Earlier this week, Montreal Mayor Denis Coderre announced plans to decrease speed limits to 40 km/h on major roads in the city centre and 30 km/h in residential areas by 2019.

The speed limit would be even lower in parts of Old Montreal but higher on some main arteries.

The intention behind the dramatic change is to increase safety for pedestrians, something Vancouver Mayor Gregor Robertson said is a priority for his government as well.

The city already has reduced speed limits in some areas, including school zones, bike routes, and a stretch of Hastings Street in the Downtown Eastside.

"Wherever there's a hotspot for safety we have taken action, and we'll continue to look at whether a broader implementation of a 30 km/h [speed limit] makes sense," Robertson told reporters Wednesday.

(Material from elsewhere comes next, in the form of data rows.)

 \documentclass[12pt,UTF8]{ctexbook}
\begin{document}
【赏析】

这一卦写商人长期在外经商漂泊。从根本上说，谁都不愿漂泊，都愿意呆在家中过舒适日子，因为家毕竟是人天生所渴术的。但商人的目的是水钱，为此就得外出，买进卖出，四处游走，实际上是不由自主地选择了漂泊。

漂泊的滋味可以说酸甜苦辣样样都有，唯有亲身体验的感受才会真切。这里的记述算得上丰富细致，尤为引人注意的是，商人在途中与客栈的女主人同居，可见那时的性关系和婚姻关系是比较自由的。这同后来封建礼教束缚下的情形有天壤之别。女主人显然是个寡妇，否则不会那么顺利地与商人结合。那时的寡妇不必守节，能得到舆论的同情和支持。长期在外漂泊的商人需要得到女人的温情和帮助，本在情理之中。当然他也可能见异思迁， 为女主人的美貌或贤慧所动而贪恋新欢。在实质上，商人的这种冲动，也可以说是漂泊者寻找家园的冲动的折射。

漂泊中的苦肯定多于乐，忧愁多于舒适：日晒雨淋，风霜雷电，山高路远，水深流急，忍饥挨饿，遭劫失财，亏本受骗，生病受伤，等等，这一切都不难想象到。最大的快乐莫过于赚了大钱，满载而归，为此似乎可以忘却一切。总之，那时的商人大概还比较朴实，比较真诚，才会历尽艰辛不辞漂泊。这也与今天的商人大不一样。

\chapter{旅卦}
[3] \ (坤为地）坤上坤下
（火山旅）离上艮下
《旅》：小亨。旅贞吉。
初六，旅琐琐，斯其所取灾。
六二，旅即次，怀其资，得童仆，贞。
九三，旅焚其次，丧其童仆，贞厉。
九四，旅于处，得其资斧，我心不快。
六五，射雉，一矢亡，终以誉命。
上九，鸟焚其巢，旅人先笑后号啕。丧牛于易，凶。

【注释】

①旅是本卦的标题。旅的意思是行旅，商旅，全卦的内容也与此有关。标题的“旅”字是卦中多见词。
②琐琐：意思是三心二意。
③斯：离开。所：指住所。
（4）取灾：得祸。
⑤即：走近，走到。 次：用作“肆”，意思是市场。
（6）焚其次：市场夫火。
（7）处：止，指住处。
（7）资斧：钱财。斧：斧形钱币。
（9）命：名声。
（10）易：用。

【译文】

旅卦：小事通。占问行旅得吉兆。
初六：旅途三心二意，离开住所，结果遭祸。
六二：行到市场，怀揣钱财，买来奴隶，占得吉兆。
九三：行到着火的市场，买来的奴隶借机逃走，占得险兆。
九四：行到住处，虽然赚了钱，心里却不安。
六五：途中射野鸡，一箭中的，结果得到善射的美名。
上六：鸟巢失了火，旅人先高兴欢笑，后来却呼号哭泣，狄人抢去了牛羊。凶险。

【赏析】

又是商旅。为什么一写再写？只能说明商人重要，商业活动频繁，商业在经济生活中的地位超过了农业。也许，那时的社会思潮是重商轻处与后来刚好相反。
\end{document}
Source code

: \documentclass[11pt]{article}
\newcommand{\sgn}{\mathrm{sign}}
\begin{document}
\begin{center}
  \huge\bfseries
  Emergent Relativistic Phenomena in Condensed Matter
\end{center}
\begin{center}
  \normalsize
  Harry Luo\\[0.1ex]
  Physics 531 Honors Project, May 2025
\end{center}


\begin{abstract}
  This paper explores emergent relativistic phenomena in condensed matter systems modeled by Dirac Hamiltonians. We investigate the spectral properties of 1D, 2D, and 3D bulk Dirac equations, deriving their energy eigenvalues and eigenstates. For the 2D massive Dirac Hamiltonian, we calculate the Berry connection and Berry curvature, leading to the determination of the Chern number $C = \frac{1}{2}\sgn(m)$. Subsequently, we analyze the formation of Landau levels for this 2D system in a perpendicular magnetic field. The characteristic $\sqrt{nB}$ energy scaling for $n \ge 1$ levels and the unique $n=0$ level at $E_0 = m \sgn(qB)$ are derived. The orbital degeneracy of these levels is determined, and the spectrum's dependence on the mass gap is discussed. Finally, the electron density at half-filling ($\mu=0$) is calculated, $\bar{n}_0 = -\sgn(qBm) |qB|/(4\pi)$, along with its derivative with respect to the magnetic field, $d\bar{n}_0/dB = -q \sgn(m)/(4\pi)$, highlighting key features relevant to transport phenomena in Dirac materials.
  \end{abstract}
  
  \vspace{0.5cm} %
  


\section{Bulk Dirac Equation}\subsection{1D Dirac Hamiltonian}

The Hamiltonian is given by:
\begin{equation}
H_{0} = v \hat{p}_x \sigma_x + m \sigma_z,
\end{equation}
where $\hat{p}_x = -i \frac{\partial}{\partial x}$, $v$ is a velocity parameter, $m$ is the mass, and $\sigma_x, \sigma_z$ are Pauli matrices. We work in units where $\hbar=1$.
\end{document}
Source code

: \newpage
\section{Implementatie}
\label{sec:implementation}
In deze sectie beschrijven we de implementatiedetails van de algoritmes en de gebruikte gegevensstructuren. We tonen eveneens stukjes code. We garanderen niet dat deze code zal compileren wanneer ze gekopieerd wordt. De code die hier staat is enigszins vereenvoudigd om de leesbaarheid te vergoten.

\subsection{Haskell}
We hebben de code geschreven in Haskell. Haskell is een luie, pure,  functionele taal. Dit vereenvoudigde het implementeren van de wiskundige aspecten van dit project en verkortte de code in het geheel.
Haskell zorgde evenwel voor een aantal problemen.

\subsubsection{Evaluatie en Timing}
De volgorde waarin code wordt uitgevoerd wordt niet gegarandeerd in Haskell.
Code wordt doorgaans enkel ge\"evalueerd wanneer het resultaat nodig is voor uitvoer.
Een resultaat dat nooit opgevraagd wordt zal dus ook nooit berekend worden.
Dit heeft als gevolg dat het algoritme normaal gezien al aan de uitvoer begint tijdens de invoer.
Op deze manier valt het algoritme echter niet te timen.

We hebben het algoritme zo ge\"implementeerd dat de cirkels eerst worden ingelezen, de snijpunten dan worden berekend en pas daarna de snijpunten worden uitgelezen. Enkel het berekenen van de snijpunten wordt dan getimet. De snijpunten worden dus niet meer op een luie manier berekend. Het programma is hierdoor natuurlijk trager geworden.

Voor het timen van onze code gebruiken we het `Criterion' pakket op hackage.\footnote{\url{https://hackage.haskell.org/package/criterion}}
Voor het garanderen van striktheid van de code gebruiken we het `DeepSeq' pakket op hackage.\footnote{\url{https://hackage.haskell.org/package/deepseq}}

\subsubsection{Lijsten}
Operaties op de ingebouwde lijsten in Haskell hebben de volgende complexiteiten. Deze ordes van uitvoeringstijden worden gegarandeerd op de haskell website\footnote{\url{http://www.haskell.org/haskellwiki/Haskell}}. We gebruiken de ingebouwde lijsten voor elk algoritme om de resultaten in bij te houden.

"So far we're making progress on reducing fatalities, but we want that to go right down to zero."

Dr. Perry Kendall, B.C.'s chief provincial health officer, advocates for a 30 km/h default speed limit in cities.

He argued for such a policy in an in-depth report on road safety released last year, which found 30 km/h to be a "survivable speed" for cyclists and pedestrians, meaning they're much more likely to live if struck by a vehicle travelling that fast.

"You have an 80 per cent chance of walking away," Kendall said. "If you're hit at 50 km/h, you have a 10 per cent chance of walking away from it."

Robertson said officials are keeping an eye on other jurisdictions' strategies, including municipalities that are decreasing limits city-wide, but that commuting times and the transportation of goods will also be taken into consideration.